The clinical presentation and course of Crohn's disease (CD) is highly variable.
Dr Matthew Weiser and colleagues sought to better understand the cellular and molecular mechanisms that guide this heterogeneity, and characterized the cellular processes associated with disease phenotypes.
The researchers examined both gene expression and gene regulation in non-inflamed colon tissue from a cohort of adult patients with CD and control patients.
To support the generality of our findings, the team analyzed previously published expression data from a large cohort of treatment-naïve pediatric CD and control ileum.
The research team found that adult patients with CD clearly segregated into 2 classes based on colon tissue gene expression—one that largely resembled the normal colon, and 1 where certain genes showed expression patterns normally specific to the ileum.

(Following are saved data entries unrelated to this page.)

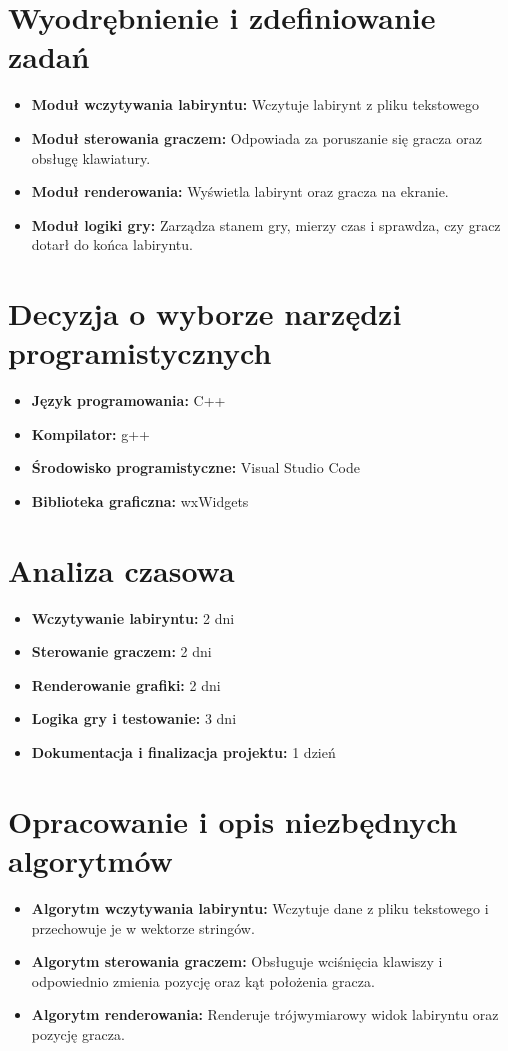 \documentclass{article}
\begin{document}
\section{Wyodrębnienie i zdefiniowanie zadań}
\begin{itemize}
    \item \textbf{Moduł wczytywania labiryntu:} Wczytuje labirynt z pliku tekstowego
    \item \textbf{Moduł sterowania graczem: } Odpowiada za poruszanie się gracza oraz obsługę klawiatury.
    \item \textbf{Moduł renderowania: } Wyświetla labirynt oraz gracza na ekranie.
    \item \textbf{Moduł logiki gry: } Zarządza stanem gry, mierzy czas i sprawdza, czy gracz dotarł do końca labiryntu.
\end{itemize}

\section{Decyzja o wyborze narzędzi programistycznych}
\begin{itemize}
    \item \textbf{Język programowania:} C++
    \item \textbf{Kompilator:} g++
    \item \textbf{Środowisko programistyczne:} Visual Studio Code
    \item \textbf{Biblioteka graficzna:} wxWidgets
\end{itemize}

\section{Analiza czasowa}
\begin{itemize}
    \item \textbf{Wczytywanie labiryntu:} 2 dni
    \item \textbf{Sterowanie graczem:} 2 dni
    \item \textbf{Renderowanie grafiki:} 2 dni
    \item \textbf{Logika gry i testowanie:} 3 dni
    \item \textbf{Dokumentacja i finalizacja projektu:} 1 dzień
\end{itemize}

\section{Opracowanie i opis niezbędnych algorytmów}
\begin{itemize}
    \item \textbf{Algorytm wczytywania labiryntu:} Wczytuje dane z pliku tekstowego i przechowuje je w wektorze stringów.
    \item \textbf{Algorytm sterowania graczem:} Obsługuje wciśnięcia klawiszy i odpowiednio zmienia pozycję oraz kąt położenia gracza.
    \item \textbf{Algorytm renderowania:} Renderuje trójwymiarowy widok labiryntu oraz pozycję gracza.
\end{itemize}
\end{document}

These classes were supported by changes in gene regulatory profiles observed at the level of chromatin accessibility, reflective of a fundamental shift in underlying molecular phenotypes.
The team observed that gene expression from the ilea of a treatment-naïve cohort of pediatric patients with CD could be similarly subdivided into colon-like and ileum-like classes.
Finally, expression patterns within these CD subclasses highlight large-scale differences in the immune response and aspects of cellular metabolism, and were associated with multiple clinical phenotypes describing disease behaviour, including rectal disease and need for colectomy.
Dr Weiser's team comments, "Our results strongly suggest that these molecular signatures define 2 clinically relevant forms of CD irrespective of tissue sampling location, patient age or treatment status."